Saved data entries:
Content starts

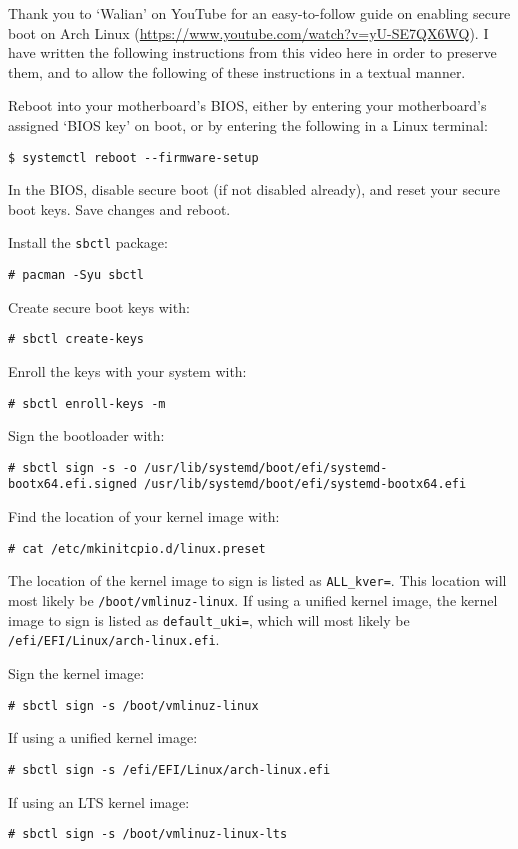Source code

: \documentclass[a4paper]{article}
\begin{document}
Thank you to `Walian' on YouTube for an easy-to-follow guide on enabling secure boot on Arch Linux (\url{https://www.youtube.com/watch?v=yU-SE7QX6WQ}).
I have written the following instructions from this video here in order to preserve them, and to allow the following of these instructions in a textual manner.

Reboot into your motherboard's BIOS, either by entering your motherboard's assigned `BIOS key' on boot, or by entering the following in a Linux terminal:
\begin{lstlisting}
$ systemctl reboot --firmware-setup
\end{lstlisting}

In the BIOS, disable secure boot (if not disabled already), and reset your secure boot keys.
Save changes and reboot.

Install the \lstinline|sbctl| package:
\begin{lstlisting}
# pacman -Syu sbctl
\end{lstlisting}

Create secure boot keys with:
\begin{lstlisting}
# sbctl create-keys
\end{lstlisting}

Enroll the keys with your system with:
\begin{lstlisting}
# sbctl enroll-keys -m
\end{lstlisting}

Sign the bootloader with:
\begin{lstlisting}
# sbctl sign -s -o /usr/lib/systemd/boot/efi/systemd-bootx64.efi.signed /usr/lib/systemd/boot/efi/systemd-bootx64.efi
\end{lstlisting}

Find the location of your kernel image with:
\begin{lstlisting}
# cat /etc/mkinitcpio.d/linux.preset 
\end{lstlisting}

The location of the kernel image to sign is listed as \lstinline|ALL_kver=|.
This location will most likely be \lstinline|/boot/vmlinuz-linux|.
If using a unified kernel image, the kernel image to sign is listed as \lstinline|default_uki=|, which will most likely be \lstinline|/efi/EFI/Linux/arch-linux.efi|.

Sign the kernel image:
\begin{lstlisting}
# sbctl sign -s /boot/vmlinuz-linux
\end{lstlisting}
If using a unified kernel image:
\begin{lstlisting}
# sbctl sign -s /efi/EFI/Linux/arch-linux.efi
\end{lstlisting}
If using an LTS kernel image:
\begin{lstlisting}
# sbctl sign -s /boot/vmlinuz-linux-lts
\end{lstlisting}
\end{document}

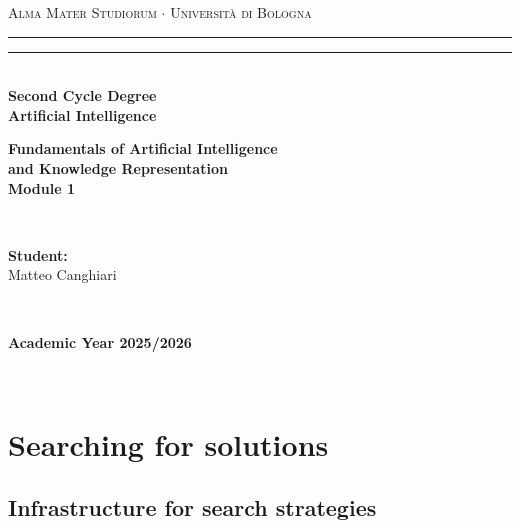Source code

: \documentclass[12pt,a4paper,twoside]{book}
\begin{document}
\pagestyle{empty}
\begin{titlepage}
\begin{center}
    {{\Large{\textsc{Alma Mater Studiorum $\cdot$ Università di Bologna}}}}
    \rule[0.1cm]{\textwidth}{0.1mm}
    \rule[0.5cm]{\textwidth}{0.6mm}\\
    {\small{\bf Second Cycle Degree\\
    Artificial Intelligence}}
\end{center}

\vspace{45mm}

\begin{center}
    \textbf{Fundamentals of Artificial Intelligence \\ and Knowledge Representation \\ Module 1}
\end{center}

\vspace{60mm}
\par
\noindent
\begin{minipage}[t]{0.04\textwidth}
~
\end{minipage}
\begin{minipage}[t]{0.4\textwidth}
{{\textbf{Student:}\\
Matteo Canghiari}}
\end{minipage}
\begin{minipage}[t]{0.04\textwidth}
~
\end{minipage}

\vspace{30mm}

\begin{center}
    {\large{\bf Academic Year 2025/2026}}
\end{center}
\end{titlepage}

\restoregeometry

\pagestyle{empty}
\newpage~\newpage
\thispagestyle{empty}

\clearpage
{}
\pagestyle{plain}

\chapter{Searching for solutions}

\label{c_1}

\section{Infrastructure for search strategies}

\label{s_1_1}
\end{document}
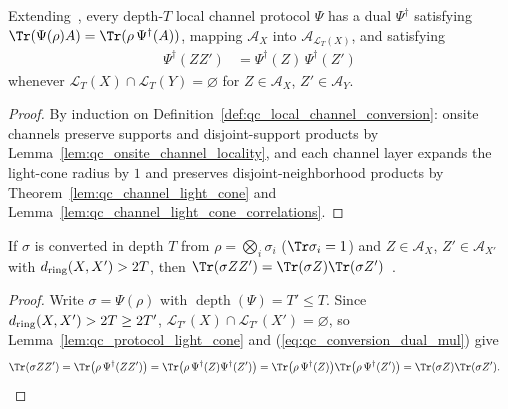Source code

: \begin{lemma}
    \label{lem:qc_protocol_light_cone}
    \leanok
    Extending~\cite[Theorem~1]{Malz2024Preparation}, every depth-$T$ local channel protocol $\Psi$ has a dual $\Psi^\dagger$ satisfying $\Tr(\Psi(\rho)A)=\Tr(\rho\,\Psi^\dagger(A))$, mapping $\mathcal A_X$ into $\mathcal A_{\mathcal L_T(X)}$, and satisfying
    \begin{align}
        \Psi^\dagger(ZZ') & =\Psi^\dagger(Z)\,\Psi^\dagger(Z')
        \label{eq:qc_conversion_dual_mul}
    \end{align}
    whenever $\mathcal L_T(X)\cap\mathcal L_T(Y)=\varnothing$ for $Z\in\mathcal A_X$, $Z'\in\mathcal A_Y$.
\end{lemma}
\begin{proof}
    \leanok
    By induction on Definition~\ref{def:qc_local_channel_conversion}: onsite channels preserve supports and disjoint-support products by Lemma~\ref{lem:qc_onsite_channel_locality}, and each channel layer expands the light-cone radius by $1$ and preserves disjoint-neighborhood products by Theorem~\ref{lem:qc_channel_light_cone} and Lemma~\ref{lem:qc_channel_light_cone_correlations}.
\end{proof}

\begin{lemma}
    \label{lem:qc_local_channel_conversion_correlations}
    \leanok
    If $\sigma$ is converted in depth $T$ from $\rho=\bigotimes_i\sigma_i$ ($\Tr\sigma_i=1$) and $Z\in\mathcal A_X$, $Z'\in\mathcal A_{X'}$ with $d_{\rm ring}(X,X')>2T$, then $\Tr(\sigma ZZ')=\Tr(\sigma Z)\Tr(\sigma Z')$~\cite{Piroli2021LOCC}.
\end{lemma}
\begin{proof}
    \leanok
    Write $\sigma=\Psi(\rho)$ with $\operatorname{depth}(\Psi)=T'\le T$. Since $d_{\rm ring}(X,X')>2T\ge2T'$, $\mathcal L_{T'}(X)\cap\mathcal L_{T'}(X')=\varnothing$, so Lemma~\ref{lem:qc_protocol_light_cone} and (\ref{eq:qc_conversion_dual_mul}) give
    \begin{align}
        \Tr(\sigma ZZ') & =\Tr\bigl(\rho\,\Psi^\dagger(ZZ')\bigr)
        =\Tr\bigl(\rho\,\Psi^\dagger(Z)\Psi^\dagger(Z')\bigr)
        =\Tr\bigl(\rho\,\Psi^\dagger(Z)\bigr)\Tr\bigl(\rho\,\Psi^\dagger(Z')\bigr)
        =\Tr(\sigma Z)\Tr(\sigma Z').\notag
    \end{align}
\end{proof}

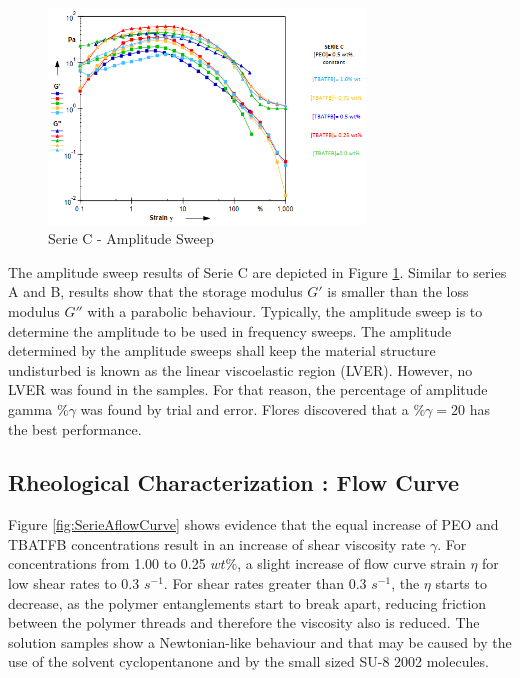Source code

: \begin{figure}[th]
\centering
\includegraphics[width=0.75\textwidth]{./Figures/SerieCampSweep.png}
\decoRule
\caption[Serie C - Amplitude Sweep]{Serie C - Amplitude Sweep \cite{Flores2017}}
\label{fig:SerieCampSweep}
\end{figure}

The amplitude sweep results of Serie C are depicted in Figure \ref{fig:SerieCampSweep}. Similar to series A and B, results show that the storage modulus $G'$ is smaller than the loss modulus $G''$ with a parabolic behaviour. Typically, the amplitude sweep is to determine the amplitude to be used in frequency sweeps. The amplitude determined by the amplitude sweeps shall keep the material structure undisturbed is known as the linear viscoelastic region (LVER). However, no LVER was found in the samples. For that reason, the percentage of amplitude gamma $\% \gamma$ was found by trial and error. Flores discovered that a $\% \gamma = 20$ has the best performance. 

\subsection{Rheological Characterization : \textbf{Flow Curve}}
Figure \ref{fig:SerieAflowCurve} shows evidence that the equal increase of PEO and TBATFB concentrations result in an increase of shear viscosity rate $\gamma$. For concentrations from 1.00 to 0.25 $w t \%$, a slight increase of flow curve strain $\eta$ for low shear rates to 0.3 $s^{-1}$. For shear rates greater than 0.3 $s^{-1}$, the $\eta$ starts to decrease, as the polymer entanglements start to break apart, reducing friction between the polymer threads and therefore the viscosity also is reduced. The solution samples show a Newtonian-like behaviour and that may be caused by the use of the solvent cyclopentanone and by the small sized SU-8 2002 molecules.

Content ends

[Exercise directions] Leaving out every picture, repeat the records above exactly as they stand.

[Response]
Source code

: \documentclass[a4paper]{article}
\begin{document}
Thank you to `Walian' on YouTube for an easy-to-follow guide on enabling secure boot on Arch Linux (\url{https://www.youtube.com/watch?v=yU-SE7QX6WQ}).
I have written the following instructions from this video here in order to preserve them, and to allow the following of these instructions in a textual manner.

Reboot into your motherboard's BIOS, either by entering your motherboard's assigned `BIOS key' on boot, or by entering the following in a Linux terminal:
\begin{lstlisting}
$ systemctl reboot --firmware-setup
\end{lstlisting}

In the BIOS, disable secure boot (if not disabled already), and reset your secure boot keys.
Save changes and reboot.

Install the \lstinline|sbctl| package:
\begin{lstlisting}
# pacman -Syu sbctl
\end{lstlisting}

Create secure boot keys with:
\begin{lstlisting}
# sbctl create-keys
\end{lstlisting}

Enroll the keys with your system with:
\begin{lstlisting}
# sbctl enroll-keys -m
\end{lstlisting}

Sign the bootloader with:
\begin{lstlisting}
# sbctl sign -s -o /usr/lib/systemd/boot/efi/systemd-bootx64.efi.signed /usr/lib/systemd/boot/efi/systemd-bootx64.efi
\end{lstlisting}

Find the location of your kernel image with:
\begin{lstlisting}
# cat /etc/mkinitcpio.d/linux.preset 
\end{lstlisting}

The location of the kernel image to sign is listed as \lstinline|ALL_kver=|.
This location will most likely be \lstinline|/boot/vmlinuz-linux|.
If using a unified kernel image, the kernel image to sign is listed as \lstinline|default_uki=|, which will most likely be \lstinline|/efi/EFI/Linux/arch-linux.efi|.

Sign the kernel image:
\begin{lstlisting}
# sbctl sign -s /boot/vmlinuz-linux
\end{lstlisting}
If using a unified kernel image:
\begin{lstlisting}
# sbctl sign -s /efi/EFI/Linux/arch-linux.efi
\end{lstlisting}
If using an LTS kernel image:
\begin{lstlisting}
# sbctl sign -s /boot/vmlinuz-linux-lts
\end{lstlisting}
\end{document}

Source code

: \documentclass[12pt,a4paper,twoside]{book}
\begin{document}
\pagestyle{empty}
\begin{titlepage}
\begin{center}
    {{\Large{\textsc{Alma Mater Studiorum $\cdot$ Università di Bologna}}}}
    \rule[0.1cm]{\textwidth}{0.1mm}
    \rule[0.5cm]{\textwidth}{0.6mm}\\
    {\small{\bf Second Cycle Degree\\
    Artificial Intelligence}}
\end{center}

\vspace{45mm}

\begin{center}
    \textbf{Fundamentals of Artificial Intelligence \\ and Knowledge Representation \\ Module 1}
\end{center}

\vspace{60mm}
\par
\noindent
\begin{minipage}[t]{0.04\textwidth}
~
\end{minipage}
\begin{minipage}[t]{0.4\textwidth}
{{\textbf{Student:}\\
Matteo Canghiari}}
\end{minipage}
\begin{minipage}[t]{0.04\textwidth}
~
\end{minipage}

\vspace{30mm}

\begin{center}
    {\large{\bf Academic Year 2025/2026}}
\end{center}
\end{titlepage}

\restoregeometry

\pagestyle{empty}
\newpage~\newpage
\thispagestyle{empty}

\clearpage
{}
\pagestyle{plain}

\chapter{Searching for solutions}

\label{c_1}

\section{Infrastructure for search strategies}

\label{s_1_1}
\end{document}
Source code

: \begin{lemma}
    \label{lem:qc_protocol_light_cone}
    \leanok
    Extending~\cite[Theorem~1]{Malz2024Preparation}, every depth-$T$ local channel protocol $\Psi$ has a dual $\Psi^\dagger$ satisfying $\Tr(\Psi(\rho)A)=\Tr(\rho\,\Psi^\dagger(A))$, mapping $\mathcal A_X$ into $\mathcal A_{\mathcal L_T(X)}$, and satisfying
    \begin{align}
        \Psi^\dagger(ZZ') & =\Psi^\dagger(Z)\,\Psi^\dagger(Z')
        \label{eq:qc_conversion_dual_mul}
    \end{align}
    whenever $\mathcal L_T(X)\cap\mathcal L_T(Y)=\varnothing$ for $Z\in\mathcal A_X$, $Z'\in\mathcal A_Y$.
\end{lemma}
\begin{proof}
    \leanok
    By induction on Definition~\ref{def:qc_local_channel_conversion}: onsite channels preserve supports and disjoint-support products by Lemma~\ref{lem:qc_onsite_channel_locality}, and each channel layer expands the light-cone radius by $1$ and preserves disjoint-neighborhood products by Theorem~\ref{lem:qc_channel_light_cone} and Lemma~\ref{lem:qc_channel_light_cone_correlations}.
\end{proof}

\begin{lemma}
    \label{lem:qc_local_channel_conversion_correlations}
    \leanok
    If $\sigma$ is converted in depth $T$ from $\rho=\bigotimes_i\sigma_i$ ($\Tr\sigma_i=1$) and $Z\in\mathcal A_X$, $Z'\in\mathcal A_{X'}$ with $d_{\rm ring}(X,X')>2T$, then $\Tr(\sigma ZZ')=\Tr(\sigma Z)\Tr(\sigma Z')$~\cite{Piroli2021LOCC}.
\end{lemma}
\begin{proof}
    \leanok
    Write $\sigma=\Psi(\rho)$ with $\operatorname{depth}(\Psi)=T'\le T$. Since $d_{\rm ring}(X,X')>2T\ge2T'$, $\mathcal L_{T'}(X)\cap\mathcal L_{T'}(X')=\varnothing$, so Lemma~\ref{lem:qc_protocol_light_cone} and (\ref{eq:qc_conversion_dual_mul}) give
    \begin{align}
        \Tr(\sigma ZZ') & =\Tr\bigl(\rho\,\Psi^\dagger(ZZ')\bigr)
        =\Tr\bigl(\rho\,\Psi^\dagger(Z)\Psi^\dagger(Z')\bigr)
        =\Tr\bigl(\rho\,\Psi^\dagger(Z)\bigr)\Tr\bigl(\rho\,\Psi^\dagger(Z')\bigr)
        =\Tr(\sigma Z)\Tr(\sigma Z').\notag
    \end{align}
\end{proof}

Source code

: \begin{figure}[th]
\centering
\includegraphics[width=0.75\textwidth]{./Figures/SerieCampSweep.png}
\decoRule
\caption[Serie C - Amplitude Sweep]{Serie C - Amplitude Sweep \cite{Flores2017}}
\label{fig:SerieCampSweep}
\end{figure}

The amplitude sweep results of Serie C are depicted in Figure \ref{fig:SerieCampSweep}. Similar to series A and B, results show that the storage modulus $G'$ is smaller than the loss modulus $G''$ with a parabolic behaviour. Typically, the amplitude sweep is to determine the amplitude to be used in frequency sweeps. The amplitude determined by the amplitude sweeps shall keep the material structure undisturbed is known as the linear viscoelastic region (LVER). However, no LVER was found in the samples. For that reason, the percentage of amplitude gamma $\% \gamma$ was found by trial and error. Flores discovered that a $\% \gamma = 20$ has the best performance. 

\subsection{Rheological Characterization : \textbf{Flow Curve}}
Figure \ref{fig:SerieAflowCurve} shows evidence that the equal increase of PEO and TBATFB concentrations result in an increase of shear viscosity rate $\gamma$. For concentrations from 1.00 to 0.25 $w t \%$, a slight increase of flow curve strain $\eta$ for low shear rates to 0.3 $s^{-1}$. For shear rates greater than 0.3 $s^{-1}$, the $\eta$ starts to decrease, as the polymer entanglements start to break apart, reducing friction between the polymer threads and therefore the viscosity also is reduced. The solution samples show a Newtonian-like behaviour and that may be caused by the use of the solvent cyclopentanone and by the small sized SU-8 2002 molecules.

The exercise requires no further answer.